For this exercise, copy each line of the records that contains the word "unitb".

====== DATASET ======

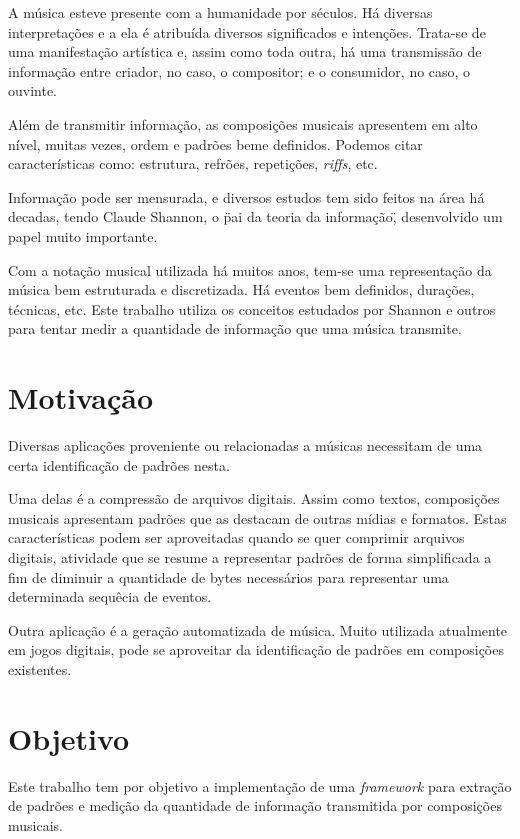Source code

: A música esteve presente com a humanidade por séculos. Há diversas interpretações e a ela é atribuída diversos significados e intenções. Trata-se de uma manifestação artística e, assim como toda outra, há uma transmissão de informação entre criador, no caso, o compositor; e o consumidor, no caso, o ouvinte.

Além de transmitir informação, as composições musicais apresentem em alto nível, muitas vezes, ordem e padrões beme definidos. Podemos citar características como: estrutura, refrões, repetições, \textit{riffs}, etc.

Informação pode ser mensurada, e diversos estudos tem sido feitos na área há decadas, tendo Claude Shannon, o \"pai da teoria da informação\", desenvolvido um papel muito importante. \cite{shannon}

Com a notação musical utilizada há muitos anos, tem-se uma representação da música bem estruturada e discretizada. Há eventos bem definidos, durações, técnicas, etc. Este trabalho utiliza os conceitos estudados por Shannon e outros para tentar medir a quantidade de informação que uma música transmite.

\section{Motivação}

Diversas aplicações proveniente ou relacionadas a músicas necessitam de uma certa identificação de padrões nesta.

Uma delas é a compressão de arquivos digitais. Assim como textos, composições musicais apresentam padrões que as destacam de outras mídias e formatos. Estas características podem ser aproveitadas quando se quer comprimir arquivos digitais, atividade que se resume a representar padrões de forma simplificada a fim de diminuir a quantidade de bytes necessários para representar uma determinada sequêcia de eventos.

Outra aplicação é a geração automatizada de música. Muito utilizada atualmente em jogos digitais, pode se aproveitar da identificação de padrões em composições existentes.

\section{Objetivo}

Este trabalho tem por objetivo a implementação de uma \textit{framework} para extração de padrões e medição da quantidade de informação transmitida por composições musicais.

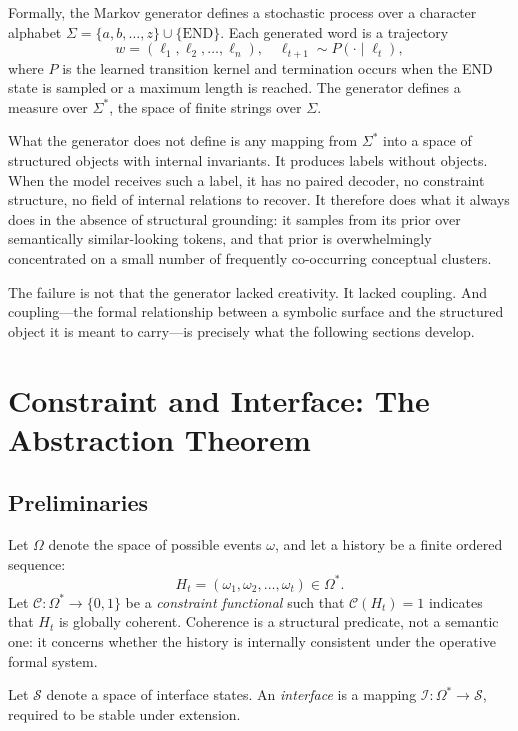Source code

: \documentclass[12pt, a4paper]{article}
\theoremstyle{plain}
\theoremstyle{definition}
\theoremstyle{remark}
\begin{document}
Formally, the Markov generator defines a stochastic process over a character alphabet $\Sigma = \{a, b, \dots, z\} \cup \{\mathrm{END}\}$. Each generated word is a trajectory
\[
w = (\ell_1, \ell_2, \dots, \ell_n), \quad \ell_{t+1} \sim P(\cdot \mid \ell_t),
\]
where $P$ is the learned transition kernel and termination occurs when the END state is sampled or a maximum length is reached. The generator defines a measure over $\Sigma^*$, the space of finite strings over $\Sigma$.

What the generator does not define is any mapping from $\Sigma^*$ into a space of structured objects with internal invariants. It produces labels without objects. When the model receives such a label, it has no paired decoder, no constraint structure, no field of internal relations to recover. It therefore does what it always does in the absence of structural grounding: it samples from its prior over semantically similar-looking tokens, and that prior is overwhelmingly concentrated on a small number of frequently co-occurring conceptual clusters.

The failure is not that the generator lacked creativity. It lacked coupling. And coupling---the formal relationship between a symbolic surface and the structured object it is meant to carry---is precisely what the following sections develop.

\section{Constraint and Interface: The Abstraction Theorem}

\subsection{Preliminaries}

Let $\Omega$ denote the space of possible events $\omega$, and let a history be a finite ordered sequence:
\[
H_t = (\omega_1, \omega_2, \dots, \omega_t) \in \Omega^*.
\]
Let $\mathcal{C} : \Omega^* \to \{0,1\}$ be a \emph{constraint functional} such that $\mathcal{C}(H_t) = 1$ indicates that $H_t$ is globally coherent. Coherence is a structural predicate, not a semantic one: it concerns whether the history is internally consistent under the operative formal system.

Let $\mathcal{S}$ denote a space of interface states. An \emph{interface} is a mapping $\mathcal{I} : \Omega^* \to \mathcal{S}$, required to be stable under extension.
\end{document}
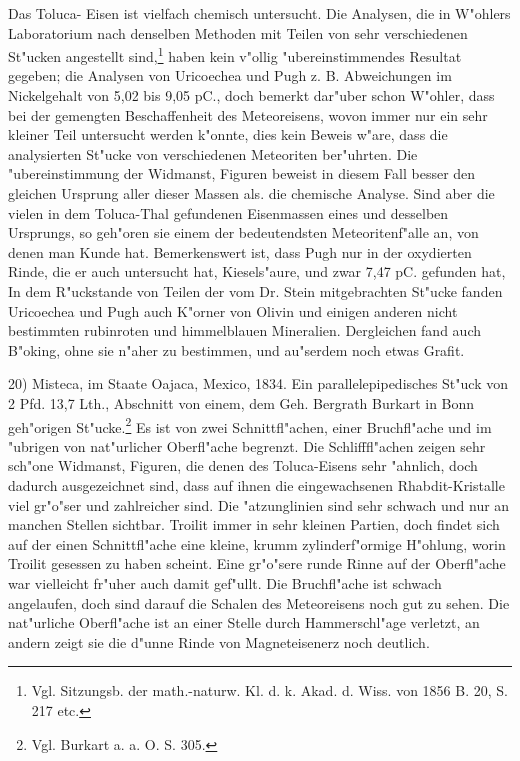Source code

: \documentclass[a4paper, 11pt, oneside, german]{article}
\begin{document}
Das Toluca- Eisen ist vielfach chemisch untersucht. Die Analysen, die in W"ohlers Laboratorium nach denselben Methoden mit Teilen von sehr verschiedenen St"ucken angestellt sind,\footnote{Vgl. Sitzungsb. der math.-naturw. Kl. d. k. Akad. d. Wiss. von 1856 B. 20, S. 217 etc.} haben kein v"ollig "ubereinstimmendes Resultat gegeben; die Analysen von Uricoechea und Pugh z. B. Abweichungen im Nickelgehalt von 5,02 bis 9,05 pC., doch bemerkt dar"uber schon W"ohler, dass bei der gemengten Beschaffenheit des Meteoreisens, wovon immer nur ein sehr kleiner Teil untersucht werden k"onnte, dies kein Beweis w"are, dass die analysierten St"ucke von verschiedenen Meteoriten ber"uhrten. Die "ubereinstimmung der Widmanst, Figuren beweist in diesem Fall besser den gleichen Ursprung aller dieser Massen als. die chemische Analyse. Sind aber die vielen in dem Toluca-Thal gefundenen Eisenmassen eines und desselben Ursprungs, so geh"oren sie einem der bedeutendsten Meteoritenf"alle an, von denen man Kunde hat. Bemerkenswert ist, dass Pugh nur in der oxydierten Rinde, die er auch untersucht hat, Kiesels"aure, und zwar 7,47 pC. gefunden hat, In dem R"uckstande von Teilen der vom Dr. Stein mitgebrachten St"ucke fanden Uricoechea und Pugh auch K"orner von Olivin und einigen anderen nicht bestimmten rubinroten und himmelblauen Mineralien. Dergleichen fand auch B"oking, ohne sie n"aher zu bestimmen, und au"serdem noch etwas Grafit.

20) Misteca, im Staate Oajaca, Mexico, 1834. Ein parallelepipedisches St"uck von 2 Pfd. 13,7 Lth., Abschnitt von einem, dem Geh. Bergrath Burkart in Bonn geh"origen St"ucke.\footnote{Vgl. Burkart a. a. O. S. 305.} Es ist von zwei Schnittfl"achen, einer Bruchfl"ache und im "ubrigen von nat"urlicher Oberfl"ache begrenzt. Die Schlifffl"achen zeigen sehr sch"one Widmanst, Figuren, die denen des Toluca-Eisens sehr "ahnlich, doch dadurch ausgezeichnet sind, dass auf ihnen die eingewachsenen Rhabdit-Kristalle viel gr"o"ser und zahlreicher sind. Die "atzunglinien sind sehr schwach und nur an manchen Stellen sichtbar. Troilit immer in sehr kleinen Partien, doch findet sich auf der einen Schnittfl"ache eine kleine, krumm zylinderf"ormige H"ohlung, worin Troilit gesessen zu haben scheint. Eine gr"o"sere runde Rinne auf der Oberfl"ache war vielleicht fr"uher auch damit gef"ullt. Die Bruchfl"ache ist schwach angelaufen, doch sind darauf die Schalen des Meteoreisens noch gut zu sehen. Die nat"urliche Oberfl"ache ist an einer Stelle durch Hammerschl"age verletzt, an andern zeigt sie die d"unne Rinde von Magneteisenerz noch deutlich.
\end{document}
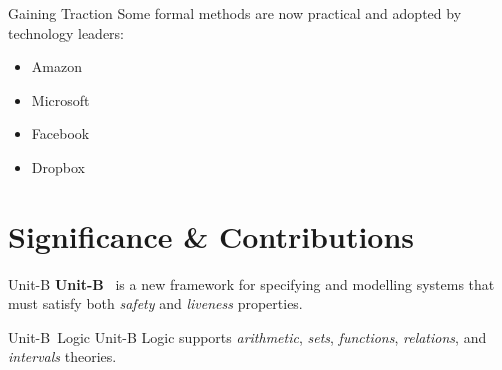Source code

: \documentclass[11pt]{beamer}
\newcommand{\unitb}{Unit-B\xspace}
\begin{document}
\begin{frame}[fragile]{Gaining Traction}
  Some formal methods are now practical and adopted by technology leaders:
  \begin{itemize}
  \item Amazon
  \item Microsoft
  \item Facebook
  \item Dropbox
  \end{itemize}
\end{frame}


\section{Significance \& Contributions}

\begin{frame}[fragile]{\unitb}
  \textbf{\unitb}~\cite{SoSyM/Hudon/Hoang/Ostroff15} is a new
  framework for specifying and modelling systems that must satisfy
  both \emph{safety} and \emph{liveness} properties.
\end{frame}

\begin{frame}{\unitb\ Logic}
  \unitb Logic supports \emph{arithmetic}, \emph{sets}, \emph{functions},
  \emph{relations}, and \emph{intervals} theories.
\end{frame}
\end{document}
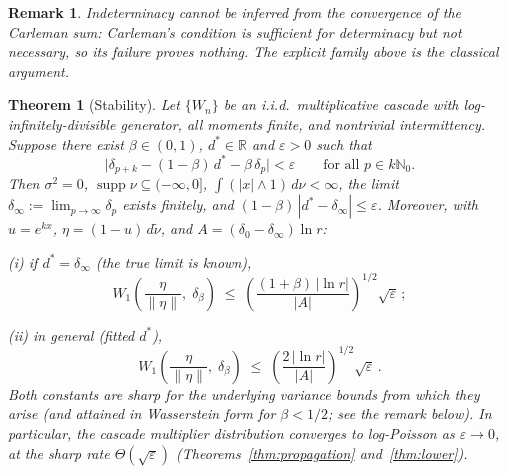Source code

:\documentclass[pdflatex,sn-mathphys-num]{sn-jnl}
\theoremstyle{thmstyleone}
\newtheorem{theorem}{Theorem}
\theoremstyle{thmstyletwo}
\newtheorem*{remark}{Remark}
\theoremstyle{thmstylethree}
\DeclareMathOperator{\supp}{supp}
\begin{document}
\begin{remark}
Indeterminacy cannot be inferred from the convergence of the
Carleman sum: Carleman's condition is sufficient for determinacy but
not necessary, so its failure proves nothing.  The explicit family
above is the classical argument.
\end{remark}


\begin{theorem}[Stability]\label{thm:stability}
Let $\{W_n\}$ be an i.i.d.\ multiplicative cascade with
log-infinitely-divisible generator, all moments finite, and
nontrivial intermittency.  Suppose there exist $\beta \in (0,1)$,
$d^* \in \mathbb{R}$ and $\varepsilon > 0$ such that
\[
  \bigl|\delta_{p+k} - (1-\beta)\,d^* - \beta\,\delta_p\bigr|
  < \varepsilon
  \qquad\text{for all } p \in k\mathbb{N}_0 .
\]
Then $\sigma^2 = 0$, $\supp\nu \subseteq (-\infty,0]$,
$\int(|x|\wedge1)\,d\nu < \infty$, the limit $\delta_\infty :=
\lim_{p\to\infty}\delta_p$ exists finitely, and
$(1-\beta)\,|d^* - \delta_\infty| \le \varepsilon$.  Moreover, with
$u = e^{kx}$, $\eta = (1-u)\,d\tilde\nu$, and
$A = (\delta_0 - \delta_\infty)\ln r$:

\textup{(i)} if $d^* = \delta_\infty$ (the true limit is known),
\[
  W_1\!\left(\frac{\eta}{\|\eta\|},\;\delta_\beta\right)
  \;\leq\;
  \left(\frac{(1+\beta)\,|\ln r|}{|A|}\right)^{\!1/2}
  \!\sqrt{\varepsilon}\,;
\]

\textup{(ii)} in general (fitted $d^*$),
\[
  W_1\!\left(\frac{\eta}{\|\eta\|},\;\delta_\beta\right)
  \;\leq\;
  \left(\frac{2\,|\ln r|}{|A|}\right)^{\!1/2}
  \!\sqrt{\varepsilon}\,.
\]
Both constants are sharp for the underlying variance bounds from
which they arise (and attained in Wasserstein form for
$\beta < 1/2$; see the remark below).  In
particular, the cascade multiplier distribution converges to
log-Poisson as $\varepsilon \to 0$, at the sharp rate
$\Theta(\sqrt\varepsilon)$
(Theorems~\ref{thm:propagation} and~\ref{thm:lower}).
\end{theorem}
\end{document}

======

SOLVED PROBLEM:
\newcommand{\unitb}{Unit-B\xspace}
\begin{frame}[fragile]{\unitb}
  \textbf{\unitb}~\cite{SoSyM/Hudon/Hoang/Ostroff15} is a new
\begin{frame}{\unitb\ Logic}
  \unitb Logic supports \emph{arithmetic}, \emph{sets}, \emph{functions},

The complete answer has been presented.